Don lo fermò con un’altra domanda.
- Un’ultima cosa, signor Martin.
- Disse facendosi guardare un po’ spazientito. - Vorremmo avere la
lista dei clienti da cui andava lei in prima persona a rifornire,
specie quelli degli ultimi mesi antecedenti alla scomparsa di Dylan. -
E solo lì Colton capì davvero e fu come se un fulmine attraversasse il
cielo.
- Quindi io ho conosciuto il
killer ed il rapitore ed assassino di Dylan! - Don non rispose, ma il
suo silenzio fu molto comunicativo.

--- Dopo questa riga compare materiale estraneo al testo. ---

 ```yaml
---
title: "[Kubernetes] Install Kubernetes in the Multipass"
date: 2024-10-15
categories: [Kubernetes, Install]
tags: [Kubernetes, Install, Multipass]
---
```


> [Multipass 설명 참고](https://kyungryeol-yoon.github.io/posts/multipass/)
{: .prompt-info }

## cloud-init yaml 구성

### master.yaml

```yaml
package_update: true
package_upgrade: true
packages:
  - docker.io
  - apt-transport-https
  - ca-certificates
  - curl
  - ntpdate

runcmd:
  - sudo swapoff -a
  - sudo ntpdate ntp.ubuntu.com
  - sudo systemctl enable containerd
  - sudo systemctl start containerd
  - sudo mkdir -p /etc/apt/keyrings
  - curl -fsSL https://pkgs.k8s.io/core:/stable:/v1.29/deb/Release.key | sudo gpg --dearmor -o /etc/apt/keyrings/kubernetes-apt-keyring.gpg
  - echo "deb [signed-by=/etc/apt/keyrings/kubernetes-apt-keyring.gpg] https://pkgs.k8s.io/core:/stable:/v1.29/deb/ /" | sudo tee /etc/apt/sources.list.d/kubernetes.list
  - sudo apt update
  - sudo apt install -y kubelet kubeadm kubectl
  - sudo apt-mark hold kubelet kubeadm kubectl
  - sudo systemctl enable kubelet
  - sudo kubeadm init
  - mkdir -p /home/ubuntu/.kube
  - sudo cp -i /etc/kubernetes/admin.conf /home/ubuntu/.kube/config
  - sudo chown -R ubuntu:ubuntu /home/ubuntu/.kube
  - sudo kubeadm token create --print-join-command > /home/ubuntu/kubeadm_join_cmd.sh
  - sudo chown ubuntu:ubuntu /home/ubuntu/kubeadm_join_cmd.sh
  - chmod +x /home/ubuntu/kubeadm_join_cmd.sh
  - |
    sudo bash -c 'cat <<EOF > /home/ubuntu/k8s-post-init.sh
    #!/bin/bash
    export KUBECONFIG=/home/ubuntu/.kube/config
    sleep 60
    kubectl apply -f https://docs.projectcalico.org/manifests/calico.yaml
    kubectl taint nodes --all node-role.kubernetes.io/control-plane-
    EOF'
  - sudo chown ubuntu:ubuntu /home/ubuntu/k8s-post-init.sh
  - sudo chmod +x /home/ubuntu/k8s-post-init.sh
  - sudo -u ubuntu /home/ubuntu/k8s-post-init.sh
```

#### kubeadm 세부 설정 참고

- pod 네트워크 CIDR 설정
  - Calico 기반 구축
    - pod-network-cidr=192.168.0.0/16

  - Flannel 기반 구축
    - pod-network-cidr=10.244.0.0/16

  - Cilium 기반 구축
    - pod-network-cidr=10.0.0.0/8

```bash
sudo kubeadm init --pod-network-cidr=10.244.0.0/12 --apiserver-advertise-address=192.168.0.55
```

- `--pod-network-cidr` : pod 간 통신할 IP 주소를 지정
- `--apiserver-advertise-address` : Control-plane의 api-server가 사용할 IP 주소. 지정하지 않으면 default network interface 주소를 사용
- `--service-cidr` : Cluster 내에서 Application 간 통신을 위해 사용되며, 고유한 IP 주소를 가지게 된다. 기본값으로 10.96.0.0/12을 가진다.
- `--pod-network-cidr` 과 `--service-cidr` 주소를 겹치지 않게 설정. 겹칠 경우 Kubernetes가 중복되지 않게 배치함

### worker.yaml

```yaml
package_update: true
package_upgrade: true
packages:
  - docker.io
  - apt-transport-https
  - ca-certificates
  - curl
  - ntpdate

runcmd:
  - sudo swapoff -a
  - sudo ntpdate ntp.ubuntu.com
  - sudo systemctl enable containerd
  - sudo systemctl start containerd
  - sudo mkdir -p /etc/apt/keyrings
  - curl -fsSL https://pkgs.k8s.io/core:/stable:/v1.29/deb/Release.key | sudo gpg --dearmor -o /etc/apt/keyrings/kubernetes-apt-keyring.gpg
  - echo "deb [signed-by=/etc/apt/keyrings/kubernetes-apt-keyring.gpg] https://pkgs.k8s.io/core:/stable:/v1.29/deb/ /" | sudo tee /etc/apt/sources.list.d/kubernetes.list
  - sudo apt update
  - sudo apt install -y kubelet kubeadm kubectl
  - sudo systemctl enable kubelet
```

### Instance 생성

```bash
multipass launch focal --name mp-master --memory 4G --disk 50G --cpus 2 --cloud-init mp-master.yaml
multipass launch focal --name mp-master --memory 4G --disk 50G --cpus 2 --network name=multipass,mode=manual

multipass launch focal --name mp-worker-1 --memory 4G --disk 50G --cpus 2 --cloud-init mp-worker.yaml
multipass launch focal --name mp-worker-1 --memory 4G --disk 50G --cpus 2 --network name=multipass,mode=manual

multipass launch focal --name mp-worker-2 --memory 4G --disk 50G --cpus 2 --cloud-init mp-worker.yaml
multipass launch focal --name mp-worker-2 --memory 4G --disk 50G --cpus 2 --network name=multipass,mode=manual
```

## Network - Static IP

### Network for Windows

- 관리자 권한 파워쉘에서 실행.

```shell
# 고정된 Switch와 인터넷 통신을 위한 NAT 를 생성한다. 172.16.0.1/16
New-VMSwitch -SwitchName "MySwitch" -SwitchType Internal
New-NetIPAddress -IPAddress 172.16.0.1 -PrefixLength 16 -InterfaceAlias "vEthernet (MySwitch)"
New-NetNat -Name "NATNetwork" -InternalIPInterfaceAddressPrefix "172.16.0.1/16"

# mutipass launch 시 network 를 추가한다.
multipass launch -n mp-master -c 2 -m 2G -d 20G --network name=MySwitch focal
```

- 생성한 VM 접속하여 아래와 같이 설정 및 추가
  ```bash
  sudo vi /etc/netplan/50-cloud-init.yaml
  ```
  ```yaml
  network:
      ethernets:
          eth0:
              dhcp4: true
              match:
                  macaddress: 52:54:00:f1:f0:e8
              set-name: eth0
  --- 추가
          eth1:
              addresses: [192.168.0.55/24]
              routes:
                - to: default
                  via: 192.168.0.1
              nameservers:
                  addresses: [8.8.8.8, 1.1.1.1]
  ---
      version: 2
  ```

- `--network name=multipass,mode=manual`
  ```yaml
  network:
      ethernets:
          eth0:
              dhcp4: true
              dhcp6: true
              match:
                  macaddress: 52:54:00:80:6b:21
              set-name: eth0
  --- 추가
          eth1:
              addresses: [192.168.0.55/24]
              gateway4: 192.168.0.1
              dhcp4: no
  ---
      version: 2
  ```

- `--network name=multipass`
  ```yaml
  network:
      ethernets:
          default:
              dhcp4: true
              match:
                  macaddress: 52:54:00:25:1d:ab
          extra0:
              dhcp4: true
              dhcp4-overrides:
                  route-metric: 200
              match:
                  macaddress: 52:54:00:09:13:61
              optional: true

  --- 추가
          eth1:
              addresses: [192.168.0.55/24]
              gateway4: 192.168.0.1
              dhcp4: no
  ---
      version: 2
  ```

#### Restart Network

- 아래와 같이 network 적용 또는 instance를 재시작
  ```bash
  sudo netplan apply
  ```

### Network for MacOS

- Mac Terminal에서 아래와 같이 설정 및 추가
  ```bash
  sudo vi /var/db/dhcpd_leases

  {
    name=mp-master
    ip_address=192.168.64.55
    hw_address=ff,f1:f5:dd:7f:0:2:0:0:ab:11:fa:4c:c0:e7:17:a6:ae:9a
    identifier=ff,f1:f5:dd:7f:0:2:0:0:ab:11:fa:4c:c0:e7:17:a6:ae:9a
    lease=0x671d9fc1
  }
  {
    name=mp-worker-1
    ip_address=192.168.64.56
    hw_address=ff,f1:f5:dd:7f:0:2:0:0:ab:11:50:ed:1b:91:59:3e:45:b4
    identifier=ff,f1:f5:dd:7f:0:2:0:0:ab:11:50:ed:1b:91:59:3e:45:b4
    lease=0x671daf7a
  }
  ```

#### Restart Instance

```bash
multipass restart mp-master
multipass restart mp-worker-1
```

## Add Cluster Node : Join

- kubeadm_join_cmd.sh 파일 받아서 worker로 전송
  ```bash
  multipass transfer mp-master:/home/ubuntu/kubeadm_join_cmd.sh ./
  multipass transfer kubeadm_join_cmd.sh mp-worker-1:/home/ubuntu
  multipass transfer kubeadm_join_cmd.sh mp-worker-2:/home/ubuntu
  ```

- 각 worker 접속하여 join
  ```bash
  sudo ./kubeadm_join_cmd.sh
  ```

E così Colton annuì. - Certamente,
diedi già la stessa lista agli agenti che si occuparono dell’indagine
del furto, all’epoca. - Andò in un cassetto, prese una cartellina in
cartoncino azzurrina, l’aprì e consegnò un foglio di carta leggero dove
sopra c’erano nomi, cognomi, indirizzi e recapiti dei suoi clienti
degli ultimi periodi.
Don la prese e la guardò
brevemente ed un altro brivido l’attraversò di nuovo. Nessun
campanello, ma gli parve come se quella lista fosse importante. Sentì
che dovevano concentrarsi lì, che lì c’era qualcosa.
Quel furgone rosso lo usava per
lavoro, lo vedevano i clienti. E lui era il cugino dell’ossessione di
Jason, il killer. Non poteva essere tutto una coincidenza. Non poteva.